Menanggapi isu ini pihak koalisi perubahan menanggapinya dengan santai, Surya Paloh selaku Ketua Umum partai Nasdem menghormati keputusan Demokrat keluar dari koalisi, pun hal yang sama diucapkan oleh Ketua Umum PKS Ahmad Syaikhu, bagi mereka keluar ataupun bergabung dalam koalisi adalah hak setiap partai. Menanggapi "sakit hati" partai Demokrat, Bendahara Umum Partai Nasdem Ahmad Syaroni mengatakan bahwa wajar saja kalau kecewa dalam politik, namun seharusnya biasa saja dalam menanggapi manuver politik dan tidak perlu sakit hati, pun ia mengatakan kalau pencalonan AHY sebagai cawapres belum menemui kesepakatan.

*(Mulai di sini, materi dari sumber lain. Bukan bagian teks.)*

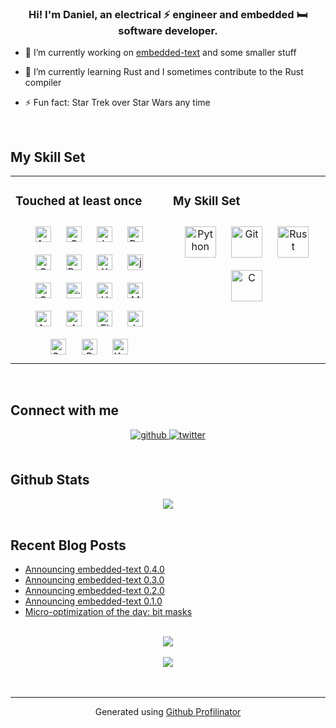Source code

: ### <div align="center">Hi! I'm Daniel, an electrical ⚡ engineer and embedded 🛏 software developer.</div>  
  

- 🔭 I’m currently working on [embedded-text](https://github.com/embedded-graphics/embedded-text) and some smaller stuff  
  

- 🌱 I’m currently learning Rust and I sometimes contribute to the Rust compiler  
  

- ⚡ Fun fact: Star Trek over Star Wars any time   
  

<br/>  


## My Skill Set  
<table><tr><td valign="top" width="50%">



### Touched at least once  
<div align="center">  
<img style="margin: 10px" src="https://profilinator.rishav.dev/skills-assets/android-original-wordmark.svg" alt="Android" height="25" />  
<img style="margin: 10px" src="https://profilinator.rishav.dev/skills-assets/cplusplus-original.svg" alt="C++" height="25" />  
<img style="margin: 10px" src="https://profilinator.rishav.dev/skills-assets/javascript-original.svg" alt="JavaScript" height="25" />  
<img style="margin: 10px" src="https://profilinator.rishav.dev/skills-assets/raspberrypi.png" alt="Raspberry Pi" height="25" />  
<img style="margin: 10px" src="https://profilinator.rishav.dev/skills-assets/css3-original-wordmark.svg" alt="CSS3" height="25" />  
<img style="margin: 10px" src="https://profilinator.rishav.dev/skills-assets/rails-original-wordmark.svg" alt="Ruby on Rails" height="25" />  
<img style="margin: 10px" src="https://profilinator.rishav.dev/skills-assets/xampp.png" alt="XAMPP" height="25" />  
<img style="margin: 10px" src="https://profilinator.rishav.dev/skills-assets/jquery.png" alt="jQuery" height="25" />  
<img style="margin: 10px" src="https://profilinator.rishav.dev/skills-assets/csharp-original.svg" alt="C#" height="25" />  
<img style="margin: 10px" src="https://profilinator.rishav.dev/skills-assets/dot-net-original-wordmark.svg" alt=".NET" height="25" />  
<img style="margin: 10px" src="https://profilinator.rishav.dev/skills-assets/html5-original-wordmark.svg" alt="HTML5" height="25" />  
<img style="margin: 10px" src="https://profilinator.rishav.dev/skills-assets/mysql-original-wordmark.svg" alt="MySQL" height="25" />  
<img style="margin: 10px" src="https://profilinator.rishav.dev/skills-assets/arduino.png" alt="Arduino" height="25" />  
<img style="margin: 10px" src="https://profilinator.rishav.dev/skills-assets/amazonwebservices-original-wordmark.svg" alt="AWS" height="25" />  
<img style="margin: 10px" src="https://profilinator.rishav.dev/skills-assets/electron-original.svg" alt="Electron" height="25" />  
<img style="margin: 10px" src="https://profilinator.rishav.dev/skills-assets/java-original-wordmark.svg" alt="Java" height="25" />  
<img style="margin: 10px" src="https://profilinator.rishav.dev/skills-assets/symfony_black_03.svg" alt="Symfony" height="25" />  
<img style="margin: 10px" src="https://profilinator.rishav.dev/skills-assets/php-original.svg" alt="PHP" height="25" />  
<img style="margin: 10px" src="https://profilinator.rishav.dev/skills-assets/apache_kafka-icon.svg" alt="Kafka" height="25" />  
</div>

</td><td valign="top" width="50%">



### My Skill Set  
<div align="center">  
<img style="margin: 10px" src="https://profilinator.rishav.dev/skills-assets/python-original.svg" alt="Python" height="50" />  
<img style="margin: 10px" src="https://profilinator.rishav.dev/skills-assets/git-scm-icon.svg" alt="Git" height="50" />  
<img style="margin: 10px" src="https://profilinator.rishav.dev/skills-assets/rust-plain.svg" alt="Rust" height="50" />  
<img style="margin: 10px" src="https://profilinator.rishav.dev/skills-assets/c-original.svg" alt="C" height="50" />  
</div>

</td></tr></table>  

<br/>  


## Connect with me  
<div align="center">
<a href="https://github.com/bugadani" target="_blank">
<img src=https://img.shields.io/badge/github-%2324292e.svg?&style=for-the-badge&logo=github&logoColor=white alt=github style="margin-bottom: 5px;" />
</a>
<a href="https://twitter.com/@bugadani" target="_blank">
<img src=https://img.shields.io/badge/twitter-%2300acee.svg?&style=for-the-badge&logo=twitter&logoColor=white alt=twitter style="margin-bottom: 5px;" />
</a>  
</div>  
  

<br/>  


## Github Stats  
<div align="center"><img src="https://github-readme-stats.vercel.app/api/top-langs/?username=bugadani&hide_border=true&layout=compact" align="center" /></div>  

<br/>  


## Recent Blog Posts  
<!-- BLOG-POST-LIST:START -->
- [Announcing embedded-text 0.4.0](https://bugadani.github.io/rust/embedded-graphics/embedded-text/2020/11/26/embedded-text.html?utm_source=rss_feed&utm_medium=blog)
- [Announcing embedded-text 0.3.0](https://bugadani.github.io/rust/embedded-graphics/embedded-text/2020/10/02/embedded-text.html?utm_source=rss_feed&utm_medium=blog)
- [Announcing embedded-text 0.2.0](https://bugadani.github.io/rust/embedded-graphics/embedded-text/2020/08/15/embedded-text.html?utm_source=rss_feed&utm_medium=blog)
- [Announcing embedded-text 0.1.0](https://bugadani.github.io/embedded-graphics/embedded-text/2020/07/31/embedded-text.html?utm_source=rss_feed&utm_medium=blog)
- [Micro-optimization of the day: bit masks](https://bugadani.github.io/rust/optimization/2020/07/28/microoptimization.html?utm_source=rss_feed&utm_medium=blog)
<!-- BLOG-POST-LIST:END -->  

<br/>  

<div align="center"><img src="https://spotify-github-profile.vercel.app/api/view?uid=11134377067&cover_image=true&theme=compact" /></div>  

<br/>  

<div align="center">
<img src="https://komarev.com/ghpvc/?username=bugadani&&style=flat-square" align="center" />
</div>  
  

<br/>  


<br />

----
<div align="center">Generated using <a href="https://profilinator.rishav.dev/skills-assets/" target="_blank">Github Profilinator</a></div>
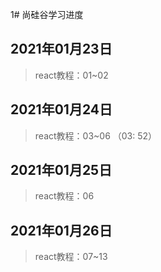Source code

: 1# 尚硅谷学习进度

## 2021年01月23日

> react教程：01~02

## 2021年01月24日

> react教程：03~06 （03: 52）

## 2021年01月25日

> react教程：06

## 2021年01月26日

> react教程：07~13

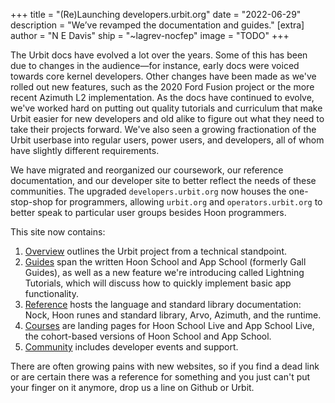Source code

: +++
title = "(Re)Launching developers.urbit.org"
date = "2022-06-29"
description = "We’ve revamped the documentation and guides."
[extra]
author = "N E Davis"
ship = "~lagrev-nocfep"
image = "TODO"
+++

The Urbit docs have evolved a lot over the years.  Some of this has been due to changes in the audience—for instance, early docs were voiced towards core kernel developers.  Other changes have been made as we've rolled out new features, such as the 2020 Ford Fusion project or the more recent Azimuth L2 implementation.  As the docs have continued to evolve, we've worked hard on putting out quality tutorials and curriculum that make Urbit easier for new developers and old alike to figure out what they need to take their projects forward.  We've also seen a growing fractionation of the Urbit userbase into regular users, power users, and developers, all of whom have slightly different requirements.

We have migrated and reorganized our coursework, our reference documentation, and our developer site to better reflect the needs of these communities.  The upgraded `developers.urbit.org` now houses the one-stop-shop for programmers, allowing `urbit.org` and `operators.urbit.org` to better speak to particular user groups besides Hoon programmers.

This site now contains:

1. [Overview](/overview) outlines the Urbit project from a technical standpoint.
2. [Guides](/guides) span the written Hoon School and App School (formerly Gall Guides), as well as a new feature we're introducing called Lightning Tutorials, which will discuss how to quickly implement basic app functionality.
3. [Reference](/reference) hosts the language and standard library documentation:  Nock, Hoon runes and standard library, Arvo, Azimuth, and the runtime.
4. [Courses](/courses) are landing pages for Hoon School Live and App School Live, the cohort-based versions of Hoon School and App School.
5. [Community](/community) includes developer events and support.

There are often growing pains with new websites, so if you find a dead link or are certain there was a reference for something and you just can't put your finger on it anymore, drop us a line on Github or Urbit.
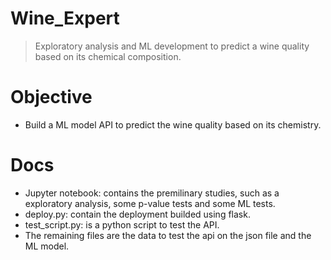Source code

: # Wine_Expert
> Exploratory analysis and ML development to predict a wine quality based on its chemical composition. 

# Objective

- Build a ML model API to predict the wine quality based on its chemistry.

# Docs

- Jupyter notebook: contains the premilinary studies, such as a exploratory analysis, some p-value tests and some ML tests.
- deploy.py: contain the deployment builded using flask.
- test_script.py: is a python script to test the API.
- The remaining files are the data to test the api on the json file and the ML model.
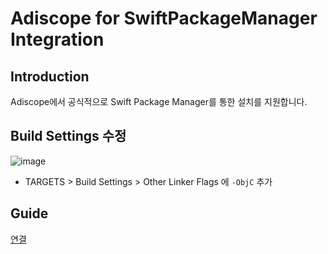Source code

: # Adiscope for SwiftPackageManager Integration

## Introduction
Adiscope에서 공식적으로 Swift Package Manager를 통한 설치를 지원합니다.

## Build Settings 수정
![image](https://github.com/user-attachments/assets/78c0472d-e384-406a-b038-a177c4ab3458)
  - TARGETS > Build Settings > Other Linker Flags 에 `-ObjC` 추가

## Guide
[연결](https://github.com/adiscope/Adiscope-iOS-Sample)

Jika kita melihat isu ini terdapat hal hal menarik untuk di kaji, secara teori koalisi partai yang ideal adalah koalisi yang didasari oleh ideologi partai dan visi misi para partai, namun masuknya Demokrat kedalam koalisi Prabowo yang akan meneruskan kinerja Presiden Jokowi merupakan sebuah keanehan sebab pada awalnya Demokrat mengatakan bahwa mereka akan membawa perubahan dalam kepemimpinan selanjutnya. Pada akhirnya terlihat bahwasanya koalisi di negri ini hanyalah tentang bagaimana memenangkan kekuasaan, jika kita pinjam cara pandang Niccolo Machiavelli dalam memandang politik baginya politik adalah bagaimana merebut kekuasaan dan mempertahankannya bagaimanapun caranya baik itu melanggar etika atau moral selagi bisa mencapai kekuasaan maka diperbolehkan atau the ends justify the means. Jadi segala manuver dan tindak tanduk partai dalam menentukan koalisi adalah suatu tujuan mencari kuasa, tidak peduli berbeda ideologi ataupun visi, selagi bisa menang ya kenapa tidak. Mungkin dapat disimpulkan bahwa, pengkhianatan, penipuan dan sakit hati dalam politik adalah hal yang biasa saja dan tidak perlu dibawa ke hati.